Os negociadores de Lula cometeram o erro de retomar as negociações com os europeus aceitando como ponto de partida um acordo desastroso herdado de Bolsonaro. Colocaram-se, assim, na posição de pedintes de ajustes a uma péssima resolução. Conseguiram levantar poucos pontos relevantes, não tocando na essência neoliberal do pacto aceito por Bolsonaro.

São tão limitados os pontos levantados pelos negociadores de Lula que mesmo se fossem aceitos integralmente pela parte europeia não resultariam em algo minimamente aceitável. Qual a essência do acordo? A eliminação quase total de impostos de importação, abrindo o mercado brasileiro a uma concorrência desigual com corporações europeias, que têm superioridade tecnológica, vantagens de escala e acesso a crédito em maior volume. Empresas que, ademais, contam com subvenções dos seus Estados, com grande capacidade financeira para apoiá-las.

As empresas brasileiras, recorde-se, sofrem com juros extraordinariamente elevados, crédito escasso, flutuação da moeda, deficiências de infraestrutura e logística, entre outros problemas. As tarifas de importação, suprimidas por esse acordo, são uma compensação parcial pelos vários fatores que minam a competitividade da economia nacional.

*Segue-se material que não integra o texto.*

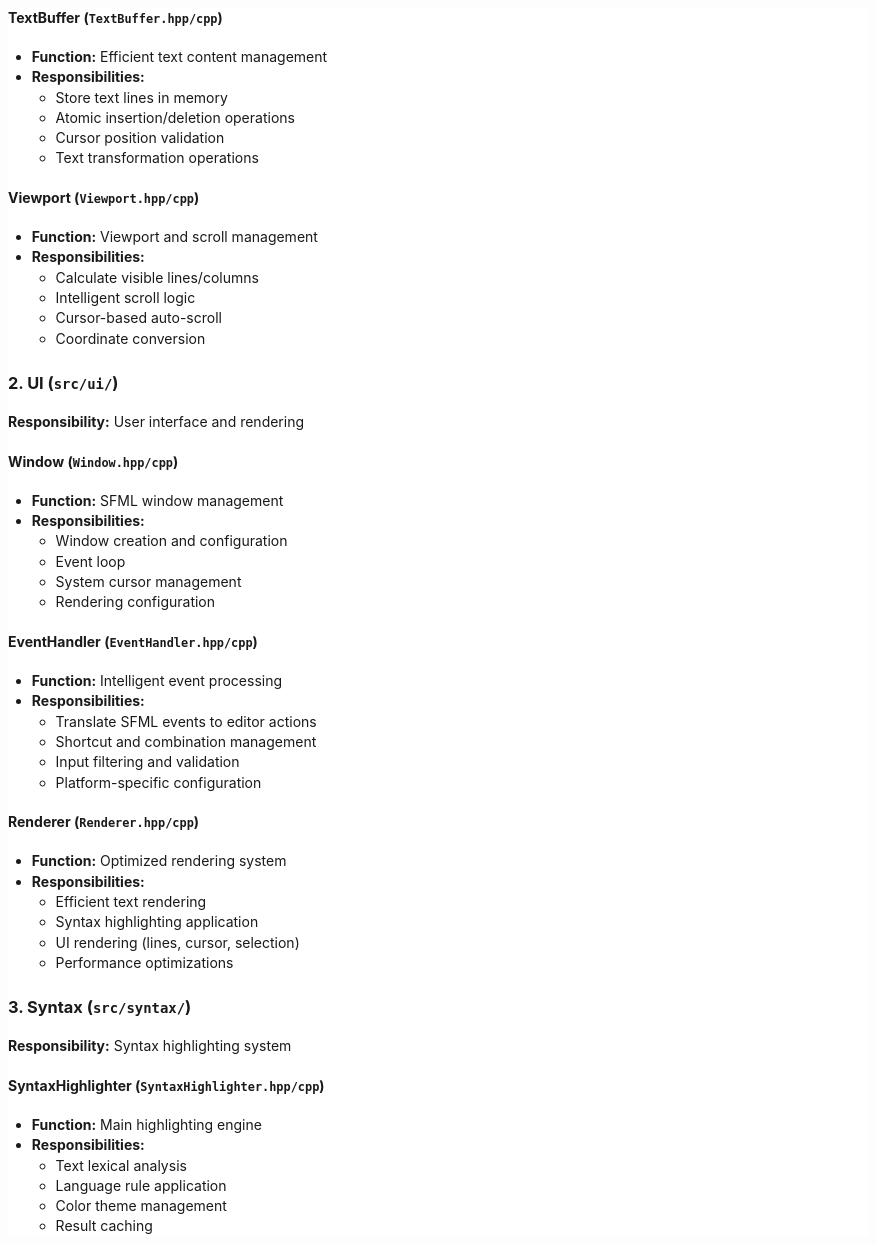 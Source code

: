 #### TextBuffer (`TextBuffer.hpp/cpp`)
- **Function:** Efficient text content management
- **Responsibilities:**
  - Store text lines in memory
  - Atomic insertion/deletion operations
  - Cursor position validation
  - Text transformation operations

#### Viewport (`Viewport.hpp/cpp`)
- **Function:** Viewport and scroll management
- **Responsibilities:**
  - Calculate visible lines/columns
  - Intelligent scroll logic
  - Cursor-based auto-scroll
  - Coordinate conversion

### 2. UI (`src/ui/`)

**Responsibility:** User interface and rendering

#### Window (`Window.hpp/cpp`)
- **Function:** SFML window management
- **Responsibilities:**
  - Window creation and configuration
  - Event loop
  - System cursor management
  - Rendering configuration

#### EventHandler (`EventHandler.hpp/cpp`)
- **Function:** Intelligent event processing
- **Responsibilities:**
  - Translate SFML events to editor actions
  - Shortcut and combination management
  - Input filtering and validation
  - Platform-specific configuration

#### Renderer (`Renderer.hpp/cpp`)
- **Function:** Optimized rendering system
- **Responsibilities:**
  - Efficient text rendering
  - Syntax highlighting application
  - UI rendering (lines, cursor, selection)
  - Performance optimizations

### 3. Syntax (`src/syntax/`)

**Responsibility:** Syntax highlighting system

#### SyntaxHighlighter (`SyntaxHighlighter.hpp/cpp`)
- **Function:** Main highlighting engine
- **Responsibilities:**
  - Text lexical analysis
  - Language rule application
  - Color theme management
  - Result caching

A indústria e a agricultura familiar seriam as grandes derrotadas pelo acordo. Um dos seus principais problemas reside no fato de liberalizar quase completamente o comércio daquilo que é produzido pelos pequenos agricultores brasileiros, o que prejudicaria a produção e o emprego na área rural. Eles ficariam expostos à concorrência desimpedida com importações de bens europeus produzidos, não raro, com altos subsídios estatais.

A pergunta que não quer calar é a seguinte: o que ganha o Brasil se esse acordo vier a ser concluído? Acesso adicional para nossas exportações? Muito pouco. Algumas das principais commodities que exportamos já não enfrentam barreiras na União Europeia. E as cotas oferecidas para alguns produtos agropecuários em que somos competitivos são pequenas e insuficientes. Quanto às nossas exportações industriais, a redução das tarifas de importação europeias, prevista no acordo, é residual, uma vez que a tarifa média europeia já é muito baixa, em virtude do nível consolidado na Organização Mundial do Comércio e de acordos de preferência.

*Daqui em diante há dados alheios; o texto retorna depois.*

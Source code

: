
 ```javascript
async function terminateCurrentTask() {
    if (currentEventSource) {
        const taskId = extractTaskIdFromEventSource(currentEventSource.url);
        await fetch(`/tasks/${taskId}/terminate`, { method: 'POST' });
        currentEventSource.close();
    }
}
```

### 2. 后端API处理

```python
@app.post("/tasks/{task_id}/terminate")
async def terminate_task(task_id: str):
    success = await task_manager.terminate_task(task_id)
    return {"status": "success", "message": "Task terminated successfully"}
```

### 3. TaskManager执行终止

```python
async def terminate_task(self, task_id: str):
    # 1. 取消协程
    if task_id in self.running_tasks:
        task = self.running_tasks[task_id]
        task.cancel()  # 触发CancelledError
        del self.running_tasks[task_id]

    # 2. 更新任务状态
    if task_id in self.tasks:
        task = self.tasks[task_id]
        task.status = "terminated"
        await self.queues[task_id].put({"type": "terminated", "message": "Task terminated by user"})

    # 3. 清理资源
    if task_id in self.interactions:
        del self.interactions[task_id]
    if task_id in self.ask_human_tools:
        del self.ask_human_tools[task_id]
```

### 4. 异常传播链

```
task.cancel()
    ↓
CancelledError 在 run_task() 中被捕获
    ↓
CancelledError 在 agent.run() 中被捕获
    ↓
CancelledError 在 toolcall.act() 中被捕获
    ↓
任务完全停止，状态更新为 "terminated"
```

Será que aumentariam os investimentos europeus aqui? Nunca precisamos desse tipo de acordo para sermos o maior receptor de investimento direto da América Latina e um dos maiores do mundo. O acordo com os europeus tende, inclusive, a reduzir aportes ou provocar desinvestimentos no Brasil. Para que investir aqui se eles poderão abastecer o mercado brasileiro a partir das suas matrizes, livres de barreiras tarifárias?

Para agravar o quadro, ainda ficaríamos seriamente limitados na ­possibilidade­­ de controlar e tributar as exportações – algo que pode ser necessário por vários motivos, inclusive de segurança, de desenvolvimento da economia e de proteção de interesses estratégicos. Com poucas exceções, o acordo proíbe restrições quantitativas à exportação. E, no seu formato original, proibia impostos sobre exportações.

Pelo que sei, os negociadores brasileiros estão tentando obter dos europeus a concordância para a possibilidade de tributar alguns minerais críticos. Se a lista for pequena, vai apenas arranhar o problema. Se for uma lista taxativa, não resolve. Com o rápido desenvolvimento da tecnologia, o mineral que será crítico amanhã, não é percebido como crítico hoje.

Veja a que ponto chegamos: não temos qualquer limitação legal para aplicar impostos de exportação. Mas, agora, ficaremos reduzidos à posição de pedir aos europeus a possiblidade de algumas exceções à proibição de tributar. Em troca de quê? De novo, é a pergunta que não quer calar.

Francamente, não consigo entender como esse acordo continua em pauta. Deveríamos seguir os passos da Austrália, que abandonou negociações semelhantes em razão da intransigência dos europeus. Enquanto a Austrália age com soberania, o Brasil vacila diante da União Europeia. •

Publicado na edição n° 1288 de CartaCapital, em 06 de dezembro de 2023.

Este texto não representa, necessariamente, a opinião de CartaCapital.